Institute: Stony Brook University
The goal of this project was to predict human intersexual attractiveness through several machine learning models based on individual profile, such as age, height, college, and self-photos collected by the biggest dating service in South Korea. To be more specific about the data, every user must be rated over 3.0 average scores out of 5.0 in total by other random members (in the opposite sex) in order to join the membership of the service. Hence, every member of the service have their own rating scores which represents their intersexual attractiveness from 1.0 to 5.0 scale. They have more than 1 M members in their service.
Data Credentials and Policy
This project was conducted under highly-secured circumstances by cooperating with an authorized colleague located at the corporate branch. Designing/implementing the model was done at Stony Brook University while applying the actual data was safely done only under the circumstance that the corporation had provided.

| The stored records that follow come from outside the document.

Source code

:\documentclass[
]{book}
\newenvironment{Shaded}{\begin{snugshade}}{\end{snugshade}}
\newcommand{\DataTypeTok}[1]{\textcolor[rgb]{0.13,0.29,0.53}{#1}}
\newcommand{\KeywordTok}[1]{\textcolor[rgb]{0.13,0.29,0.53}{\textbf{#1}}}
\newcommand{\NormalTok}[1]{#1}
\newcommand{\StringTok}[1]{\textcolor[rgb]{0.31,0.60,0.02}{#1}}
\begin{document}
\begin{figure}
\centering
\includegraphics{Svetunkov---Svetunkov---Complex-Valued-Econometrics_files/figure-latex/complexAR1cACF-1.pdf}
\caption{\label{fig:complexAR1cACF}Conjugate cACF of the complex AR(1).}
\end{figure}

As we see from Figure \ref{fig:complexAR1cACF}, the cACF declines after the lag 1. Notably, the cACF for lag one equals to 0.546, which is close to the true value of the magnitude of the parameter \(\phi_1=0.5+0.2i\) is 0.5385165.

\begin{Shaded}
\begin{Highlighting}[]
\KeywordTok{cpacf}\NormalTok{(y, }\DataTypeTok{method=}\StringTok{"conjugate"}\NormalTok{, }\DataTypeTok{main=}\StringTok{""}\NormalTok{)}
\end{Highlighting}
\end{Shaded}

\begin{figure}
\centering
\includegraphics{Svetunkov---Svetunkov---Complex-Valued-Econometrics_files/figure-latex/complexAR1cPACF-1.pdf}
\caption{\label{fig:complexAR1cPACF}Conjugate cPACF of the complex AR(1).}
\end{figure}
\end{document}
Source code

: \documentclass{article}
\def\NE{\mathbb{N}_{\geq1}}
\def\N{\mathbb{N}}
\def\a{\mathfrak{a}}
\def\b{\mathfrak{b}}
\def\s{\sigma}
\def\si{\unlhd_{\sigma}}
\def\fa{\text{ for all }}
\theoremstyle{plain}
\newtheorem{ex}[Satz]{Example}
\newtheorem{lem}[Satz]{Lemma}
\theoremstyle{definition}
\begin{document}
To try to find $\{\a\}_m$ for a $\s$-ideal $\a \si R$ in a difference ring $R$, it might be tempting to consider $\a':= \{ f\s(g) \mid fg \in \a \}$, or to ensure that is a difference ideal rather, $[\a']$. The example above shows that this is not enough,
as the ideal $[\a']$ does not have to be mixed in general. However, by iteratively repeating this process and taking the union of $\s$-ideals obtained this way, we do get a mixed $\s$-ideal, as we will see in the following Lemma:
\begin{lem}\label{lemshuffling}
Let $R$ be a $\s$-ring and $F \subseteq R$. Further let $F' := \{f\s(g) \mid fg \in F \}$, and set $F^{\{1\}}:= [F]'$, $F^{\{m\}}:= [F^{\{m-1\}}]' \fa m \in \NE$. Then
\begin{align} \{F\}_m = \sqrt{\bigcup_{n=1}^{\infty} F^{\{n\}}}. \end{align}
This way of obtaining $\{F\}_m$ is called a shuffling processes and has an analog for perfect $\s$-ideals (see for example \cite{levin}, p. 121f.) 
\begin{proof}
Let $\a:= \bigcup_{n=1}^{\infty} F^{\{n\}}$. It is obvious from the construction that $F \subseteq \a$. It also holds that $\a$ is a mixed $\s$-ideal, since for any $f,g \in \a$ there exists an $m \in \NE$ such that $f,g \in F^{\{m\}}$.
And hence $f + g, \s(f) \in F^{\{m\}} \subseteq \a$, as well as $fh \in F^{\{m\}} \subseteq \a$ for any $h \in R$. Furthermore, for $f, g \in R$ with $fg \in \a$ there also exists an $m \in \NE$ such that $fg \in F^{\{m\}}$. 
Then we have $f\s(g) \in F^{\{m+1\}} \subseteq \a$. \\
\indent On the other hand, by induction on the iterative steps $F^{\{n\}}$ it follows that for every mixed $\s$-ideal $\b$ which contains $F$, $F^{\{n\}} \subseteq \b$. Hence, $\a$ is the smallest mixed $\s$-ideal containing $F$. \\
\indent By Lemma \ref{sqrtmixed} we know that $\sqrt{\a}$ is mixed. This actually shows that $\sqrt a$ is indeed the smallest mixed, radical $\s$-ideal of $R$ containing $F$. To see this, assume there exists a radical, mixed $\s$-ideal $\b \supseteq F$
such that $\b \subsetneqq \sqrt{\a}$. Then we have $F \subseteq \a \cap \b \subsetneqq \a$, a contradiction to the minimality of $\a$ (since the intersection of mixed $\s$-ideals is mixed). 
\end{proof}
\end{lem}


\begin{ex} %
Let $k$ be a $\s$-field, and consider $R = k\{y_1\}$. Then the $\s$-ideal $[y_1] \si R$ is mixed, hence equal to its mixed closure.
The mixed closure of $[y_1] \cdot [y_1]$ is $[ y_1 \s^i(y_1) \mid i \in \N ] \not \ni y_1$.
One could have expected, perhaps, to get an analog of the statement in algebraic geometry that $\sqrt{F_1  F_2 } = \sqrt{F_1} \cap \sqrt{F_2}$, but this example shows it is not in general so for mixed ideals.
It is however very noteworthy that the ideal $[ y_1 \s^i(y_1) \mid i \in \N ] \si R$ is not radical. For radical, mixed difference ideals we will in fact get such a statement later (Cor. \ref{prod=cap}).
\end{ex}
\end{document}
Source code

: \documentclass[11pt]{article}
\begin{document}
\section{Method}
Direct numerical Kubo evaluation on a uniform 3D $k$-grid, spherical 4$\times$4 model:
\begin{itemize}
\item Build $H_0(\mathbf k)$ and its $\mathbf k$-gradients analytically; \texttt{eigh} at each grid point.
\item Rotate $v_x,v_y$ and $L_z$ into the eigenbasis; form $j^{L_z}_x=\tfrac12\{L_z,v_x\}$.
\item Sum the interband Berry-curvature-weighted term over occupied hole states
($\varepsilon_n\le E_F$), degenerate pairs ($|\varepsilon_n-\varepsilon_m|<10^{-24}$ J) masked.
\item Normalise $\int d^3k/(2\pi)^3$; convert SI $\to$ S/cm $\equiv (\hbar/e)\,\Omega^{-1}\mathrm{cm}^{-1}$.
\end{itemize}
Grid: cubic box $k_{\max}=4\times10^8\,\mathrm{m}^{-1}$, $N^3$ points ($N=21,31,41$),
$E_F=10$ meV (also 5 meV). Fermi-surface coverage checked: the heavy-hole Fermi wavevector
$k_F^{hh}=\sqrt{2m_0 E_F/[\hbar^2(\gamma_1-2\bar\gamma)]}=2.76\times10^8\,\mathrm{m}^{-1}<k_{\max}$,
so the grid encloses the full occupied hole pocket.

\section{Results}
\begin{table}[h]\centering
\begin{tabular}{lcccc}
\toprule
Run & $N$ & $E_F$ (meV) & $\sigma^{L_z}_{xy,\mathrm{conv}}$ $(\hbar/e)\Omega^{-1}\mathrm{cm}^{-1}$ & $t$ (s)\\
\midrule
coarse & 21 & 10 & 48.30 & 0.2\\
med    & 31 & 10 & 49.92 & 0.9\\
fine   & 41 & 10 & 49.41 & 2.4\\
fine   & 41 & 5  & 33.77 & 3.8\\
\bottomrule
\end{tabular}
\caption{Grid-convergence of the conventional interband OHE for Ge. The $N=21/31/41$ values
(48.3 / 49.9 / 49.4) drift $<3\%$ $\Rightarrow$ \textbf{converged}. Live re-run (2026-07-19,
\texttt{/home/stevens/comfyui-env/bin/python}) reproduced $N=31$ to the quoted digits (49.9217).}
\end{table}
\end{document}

Since this is about prediction as numerical scores, I first decided to look into regression models, such as ridge and elastic net regression. There also lots of self-phots corresponding to each user. Psycologically, I also assumed that attractiveness is mainly from the appearance. Thus, I considered the self-photos as a independent variables of my prediction model by converting the images to a meaningful feature vectors. In order to do this, I applied pre-trained model such as inception-v3 to extract image vectors.
Ridge regression with 10K samples: 54 features (age, height, college, etc.) + 1024 features of self-photos extracted from the pre-trained deep neural network: Inception-v3)
Scatteplot (Actual vs. Pred)
R squared scores of the ridge regression model showed that the prediction was not well fitted. I tried binary classication Non Attractive (1.0 to 2.5) and Attractive (2.5 to 5.0) through Support Vector Machine with One-vs-Rest strategy to examine if binary relationship exist.
Binay classification on human attractiveness somehow worked. Since the appearance may be more important factor than other features, I decided to focus more on the appearance, especially face. I extracted faces from the photos by using OpenCV face recognition algorithm. I also applied PCA dimensional reduction on the face images to reduce the compuational costs and enhance meaningful feature relationships. Then, I applied logistic regression with binary classification between Non Attractive (1.0 to 2.5) and Attractive (2.5 to 5.0).
PCA Dimensional Reduction reduced 90% of features of face images from 4096 (64 by 64) dimensional features into 400 principal components features.
Legal Issues Emerged and Conclusion
While conduction this research more deeply, the legal issues emerged regarding publication of research with the data from South Korea. As a result, all further processes for this project have been unfortunately suspended.
Even though I haven’t tried deep learning model for this prediction, human attractiveness prediction showed some performance on binary classification through SVM and Logistic regression.